Ceux qui achètent Threema sur iOS le font via Apple et l'entreprise prend une commission à hauteur de 30%. Comme l'App Store ne propose pas de méthodes de paiement anonymes, non seulement Apple sait qui achète quelle application et quand, mais les institutions financières impliquées ont également un aperçu des habitudes d'achat des utilisateurs d'iOS. Les restrictions d'Apple empêchent également les utilisateurs de Threema de passer à un autre système d'exploitation (d'Android à iOS ou vice versa) sans devoir racheter l'application.
Selon Threema, le problème sous-jacent réside dans le fait qu'Apple crée des conditions-cadres qui favorisent la surveillance.
Par exemple, Meta pourrait publier WhatsApp sur l'App Store «sans débourser un centime», tandis que les services basés sur un modèle économique respectueux de la vie privée sont lourdement taxés.
Il y a 40 ans, lors du Super Bowl 1984, Apple a diffusé une publicité qui est entrée dans l'histoire. Dans ce clip d'une minute, une héroïne intrépide libère la société du totalitarisme technologique, comme le rappellent les créateurs de Threema.
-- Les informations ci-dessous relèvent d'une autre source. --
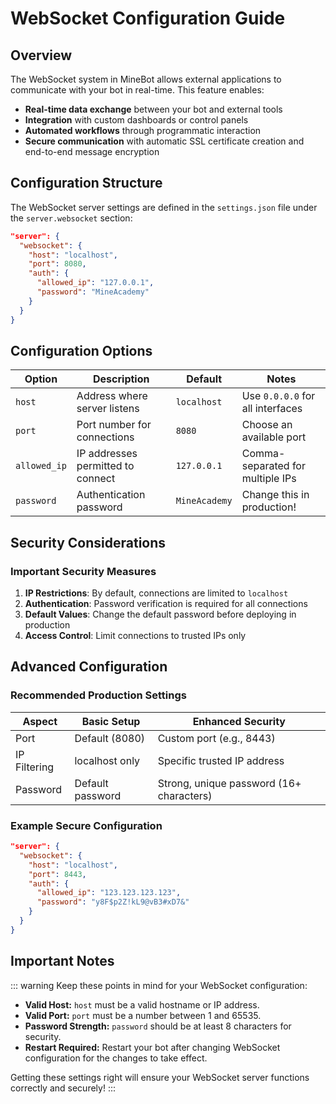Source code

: # WebSocket Configuration Guide

## Overview

The WebSocket system in MineBot allows external applications to communicate with your bot in real-time. This feature enables:

- **Real-time data exchange** between your bot and external tools
- **Integration** with custom dashboards or control panels
- **Automated workflows** through programmatic interaction
- **Secure communication** with automatic SSL certificate creation and end-to-end message encryption

## Configuration Structure

The WebSocket server settings are defined in the `settings.json` file under the `server.websocket` section:

```json
"server": {
  "websocket": {
    "host": "localhost",
    "port": 8080,
    "auth": {
      "allowed_ip": "127.0.0.1",
      "password": "MineAcademy"
    }
  }
}
```

## Configuration Options

| Option       | Description                       | Default       | Notes                            |
| ------------ | --------------------------------- | ------------- | -------------------------------- |
| `host`       | Address where server listens      | `localhost`   | Use `0.0.0.0` for all interfaces |
| `port`       | Port number for connections       | `8080`        | Choose an available port         |
| `allowed_ip` | IP addresses permitted to connect | `127.0.0.1`   | Comma-separated for multiple IPs |
| `password`   | Authentication password           | `MineAcademy` | Change this in production!       |

## Security Considerations

### Important Security Measures

1. **IP Restrictions**: By default, connections are limited to `localhost`
2. **Authentication**: Password verification is required for all connections
3. **Default Values**: Change the default password before deploying in production
4. **Access Control**: Limit connections to trusted IPs only

## Advanced Configuration

### Recommended Production Settings

| Aspect       | Basic Setup      | Enhanced Security                        |
| ------------ | ---------------- | ---------------------------------------- |
| Port         | Default (8080)   | Custom port (e.g., 8443)                 |
| IP Filtering | localhost only   | Specific trusted IP address              |
| Password     | Default password | Strong, unique password (16+ characters) |

### Example Secure Configuration

```json
"server": {
  "websocket": {
    "host": "localhost",
    "port": 8443,
    "auth": {
      "allowed_ip": "123.123.123.123",
      "password": "y8F$p2Z!kL9@vB3#xD7&"
    }
  }
}
```

## Important Notes

::: warning Keep these points in mind for your WebSocket configuration:

- **Valid Host:** `host` must be a valid hostname or IP address.
- **Valid Port:** `port` must be a number between 1 and 65535.
- **Password Strength:** `password` should be at least 8 characters for security.
- **Restart Required:** Restart your bot after changing WebSocket configuration for the changes to take effect.

Getting these settings right will ensure your WebSocket server functions correctly and securely!
:::
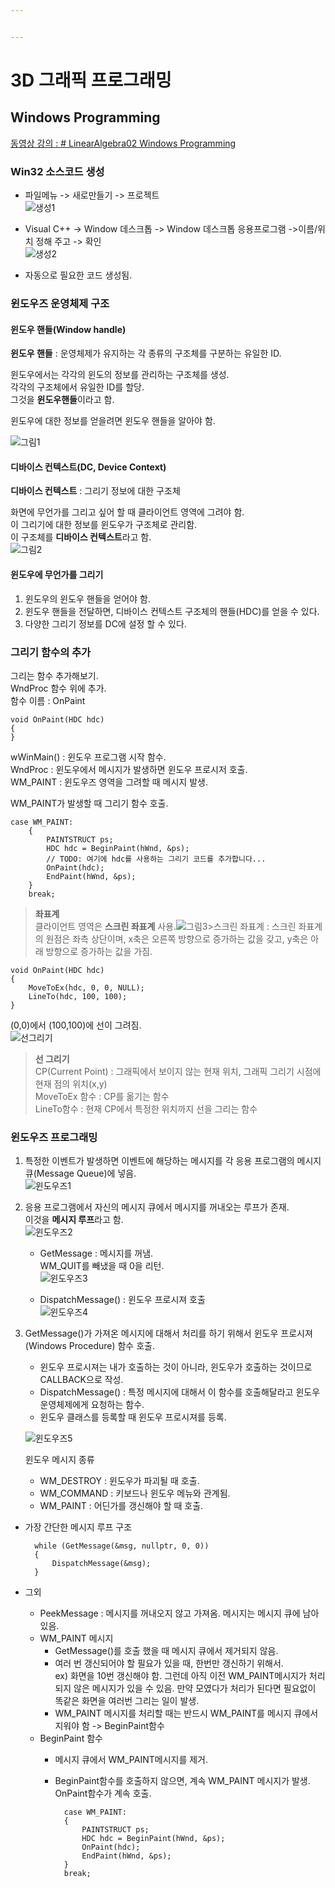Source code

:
 ```yaml
---


---
```


<h1 id="d-그래픽-프로그래밍">3D 그래픽 프로그래밍</h1>
<h2 id="windows-programming">Windows Programming</h2>
<p><a href="https://www.youtube.com/watch?v=XdtK6f9qVYY&amp;list=PLrrTotxaO6khHInVhLSw3X16VucWW1v1Y&amp;index=2">동영상 강의 : # LinearAlgebra02 Windows Programming</a></p>
<h3 id="win32-소스코드-생성">Win32 소스코드 생성</h3>
<ul>
<li>
<p>파일메뉴 -&gt; 새로만들기 -&gt; 프로젝트<br>
<img alt="생성1" src="https://user-images.githubusercontent.com/26755686/55692848-84fc7b00-59e6-11e9-821f-85f93ca25299.PNG"></p>
</li>
<li>
<p>Visual C++ -&gt; Window 데스크톱 -&gt; Window 데스크톱 응용프로그램 -&gt;이름/위치 정해 주고 -&gt; 확인<br>
<img alt="생성2" src="https://user-images.githubusercontent.com/26755686/55692861-a5c4d080-59e6-11e9-9174-b59ec44f7c6e.PNG"></p>
</li>
<li>
<p>자동으로 필요한 코드 생성됨.</p>
</li>
</ul>
<h3 id="윈도우즈-운영체제-구조">윈도우즈 운영체제 구조</h3>
<h4 id="윈도우-핸들window-handle">윈도우 핸들(Window handle)</h4>
<p><strong>윈도우 핸들</strong> :  운영체제가 유지하는 각 종류의 구조체를 구분하는 유일한 ID.</p>
<p>윈도우에서는 각각의 윈도의 정보를 관리하는  구조체를 생성.<br>
각각의 구조체에서 유일한 ID를 할당.<br>
그것을 <strong>윈도우핸들</strong>이라고 함.</p>
<p>윈도우에 대한 정보를 얻을려면 윈도우 핸들을 알아야 함.</p>
<p><img alt="그림1" src="https://user-images.githubusercontent.com/26755686/55692886-c725bc80-59e6-11e9-886a-c7eb3e04f223.png"></p>
<h4 id="디바이스-컨텍스트dc-device-context">디바이스 컨텍스트(DC, Device Context)</h4>
<p><strong>디바이스 컨텍스트</strong> : 그리기 정보에 대한 구조체</p>
<p>화면에 무언가를 그리고 싶어 할 때 클라이언트 영역에 그려야 함.<br>
이 그리기에 대한 정보를 윈도우가 구조체로 관리함.<br>
이 구조체를 <strong>디바이스 컨텍스트</strong>라고 함.<br>
<img alt="그림2" src="https://user-images.githubusercontent.com/26755686/55692899-df95d700-59e6-11e9-8d9d-08c813d2b698.png"></p>
<h4 id="윈도우에-무언가를-그리기">윈도우에 무언가를 그리기</h4>
<ol>
<li>윈도우의 윈도우 핸들을 얻어야 함.</li>
<li>윈도우 핸들을 전달하면, 디바이스 컨텍스트 구조체의 핸들(HDC)를 얻을 수 있다.</li>
<li>다양한 그리기 정보를 DC에 설정 할 수 있다.</li>
</ol>
<h3 id="그리기-함수의-추가">그리기 함수의 추가</h3>
<p>그리는 함수 추가해보기.<br>
WndProc 함수 위에 추가.<br>
함수 이름 : OnPaint</p>
<pre><code>void OnPaint(HDC hdc)
{
}
</code></pre>
<p>wWinMain() : 윈도우 프로그램 시작 함수.<br>
WndProc : 윈도우에서 메시지가 발생하면 윈도우 프로시저 호출.<br>
WM_PAINT : 윈도우즈 영역을 그려할 때 메시지 발생.</p>
<p>WM_PAINT가 발생할 때 그리기 함수 호출.</p>
<pre><code>case WM_PAINT:
    {
        PAINTSTRUCT ps;
        HDC hdc = BeginPaint(hWnd, &amp;ps);
        // TODO: 여기에 hdc를 사용하는 그리기 코드를 추가합니다...
		OnPaint(hdc);
        EndPaint(hWnd, &amp;ps);
    }
    break;
</code></pre>
<blockquote>
<p><strong>좌표계</strong><br>
클라이언트 영역은 <strong>스크린 좌표계</strong> 사용.<img alt="그림3" src="https://user-images.githubusercontent.com/26755686/55692910-f63c2e00-59e6-11e9-928f-c188efcae2bb.png">&gt;스크린 좌표계 : 스크린 좌표계의 원점은 좌측 상단이며, x축은 오른쪽 방향으로 증가하는 값을 갖고, y축은 아래 방향으로 증가하는 값을 가짐.</p>
</blockquote>
<pre><code>void OnPaint(HDC hdc)
{
	MoveToEx(hdc, 0, 0, NULL);
	LineTo(hdc, 100, 100);
}
</code></pre>
<p>(0,0)에서 (100,100)에 선이 그려짐.<br>
<img alt="선그리기" src="https://user-images.githubusercontent.com/26755686/55692916-0a802b00-59e7-11e9-804b-bee4729a8e6e.PNG"></p>
<blockquote>
<p><strong>선 그리기</strong><br>
CP(Current Point) : 그래픽에서 보이지 않는 현재 위치, 그래픽 그리기 시점에 현재 점의 위치(x,y)<br>
MoveToEx 함수 : CP를 옮기는 함수<br>
LineTo함수 : 현재 CP에서 특정한 위치까지 선을 그리는 함수</p>
</blockquote>
<h3 id="윈도우즈-프로그래밍">윈도우즈 프로그래밍</h3>
<ol>
<li>
<p>특정한 이벤트가 발생하면 이벤트에 해당하는 메시지를 각 응용 프로그램의 메시지 큐(Message Queue)에 넣음.<br>
<img alt="윈도우즈1" src="https://user-images.githubusercontent.com/26755686/55692929-1c61ce00-59e7-11e9-9d10-1b1d29eec8f0.png"></p>
</li>
<li>
<p>응용 프로그램에서 자신의 메시지 큐에서 메시지를 꺼내오는 루프가 존재.<br>
이것을 <strong>메시지 루프</strong>라고 함.<br>
<img alt="윈도우즈2" src="https://user-images.githubusercontent.com/26755686/55692938-326f8e80-59e7-11e9-9a06-277e80259d48.png"></p>
<ul>
<li>
<p>GetMessage : 메시지를 꺼냄.<br>
WM_QUIT를 빼냈을 때 0을 리턴.<br>
<img alt="윈도우즈3" src="https://user-images.githubusercontent.com/26755686/55692954-43200480-59e7-11e9-8b34-c060eef4c543.png"></p>
</li>
<li>
<p>DispatchMessage() : 윈도우 프로시져 호출<br>
<img alt="윈도우즈4" src="https://user-images.githubusercontent.com/26755686/55692959-4fa45d00-59e7-11e9-9a7f-4cfbbe9b7df0.png"></p>
</li>
</ul>
</li>
<li>
<p>GetMessage()가 가져온 메시지에 대해서 처리를 하기 위해서 윈도우 프로시져(Windows Procedure) 함수 호출.</p>
<ul>
<li>윈도우 프로시져는 내가 호출하는 것이 아니라, 윈도우가 호출하는 것이므로 CALLBACK으로 작성.</li>
<li>DispatchMessage() : 특정 메시지에 대해서 이 함수를 호출해달라고 윈도우 운영체제에게 요청하는 함수.</li>
<li>윈도우 클래스를 등록할 때 윈도우 프로시져를 등록.</li>
</ul>
<p><img alt="윈도우즈5" src="https://user-images.githubusercontent.com/26755686/55692964-5df27900-59e7-11e9-86e0-489676ce1d0b.png"></p>
<p>윈도우 메시지 종류</p>
<ul>
<li>WM_DESTROY :  윈도우가 파괴될 때 호출.</li>
<li>WM_COMMAND : 키보드나 윈도우 메뉴와 관계됨.</li>
<li>WM_PAINT : 어딘가를 갱신해야 할 때 호출.</li>
</ul>
</li>
</ol>
<ul>
<li>
<p>가장 간단한 메시지 루프 구조</p>
<pre><code>  while (GetMessage(&amp;msg, nullptr, 0, 0))
  {
      DispatchMessage(&amp;msg);
  }
</code></pre>
</li>
<li>
<p>그외</p>
<ul>
<li>PeekMessage : 메시지를 꺼내오지 않고 가져옴. 메시지는 메시지 큐에 남아있음.</li>
<li>WM_PAINT 메시지
<ul>
<li>GetMessage()를 호출 했을 때 메시지 큐에서 제거되지 않음.</li>
<li>여러 번 갱신되어야 할 필요가 있을 때, 한번만 갱신하기 위해서.<br>
ex) 화면을 10번 갱신해야 함. 그런데 아직 이전 WM_PAINT메시지가 처리되지 않은 메시지가 있을 수 있음. 만약 모였다가 처리가 된다면 필요없이 똑같은 화면을 여러번 그리는 일이 발생.</li>
<li>WM_PAINT 메시지를 처리할 때는 반드시 WM_PAINT를 메시지 큐에서 지워야 함 -&gt; BeginPaint함수</li>
</ul>
</li>
<li>BeginPaint 함수
<ul>
<li>
<p>메시지 큐에서 WM_PAINT메시지를 제거.</p>
</li>
<li>
<p>BeginPaint함수를 호출하지 않으면, 계속 WM_PAINT 메시지가 발생. OnPaint함수가 계속 호출.</p>
<pre><code>  case WM_PAINT:
  {
      PAINTSTRUCT ps;
      HDC hdc = BeginPaint(hWnd, &amp;ps);
      OnPaint(hdc);
      EndPaint(hWnd, &amp;ps);
  }
  break;
</code></pre>
</li>
</ul>
</li>
</ul>
</li>
</ul>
Threema critique vivement le modèle «bizarre» que le géant américain a introduit dans son App Store. Selon l'entreprise suisse, ce modèle entraîne des frais «inventés de toutes pièces» et est conçu de manière à être le moins attrayant possible tant pour les développeurs d'applications que pour les utilisateurs d'iOS et les éventuels fournisseurs de places de marché alternatives. Il est grand temps, affirme Threema, qu'Apple se rappelle de ses idéaux originels, cesse d'infantiliser ses utilisateurs et permette enfin aux développeurs de distribuer leurs propres applications comme ils le jugent approprié.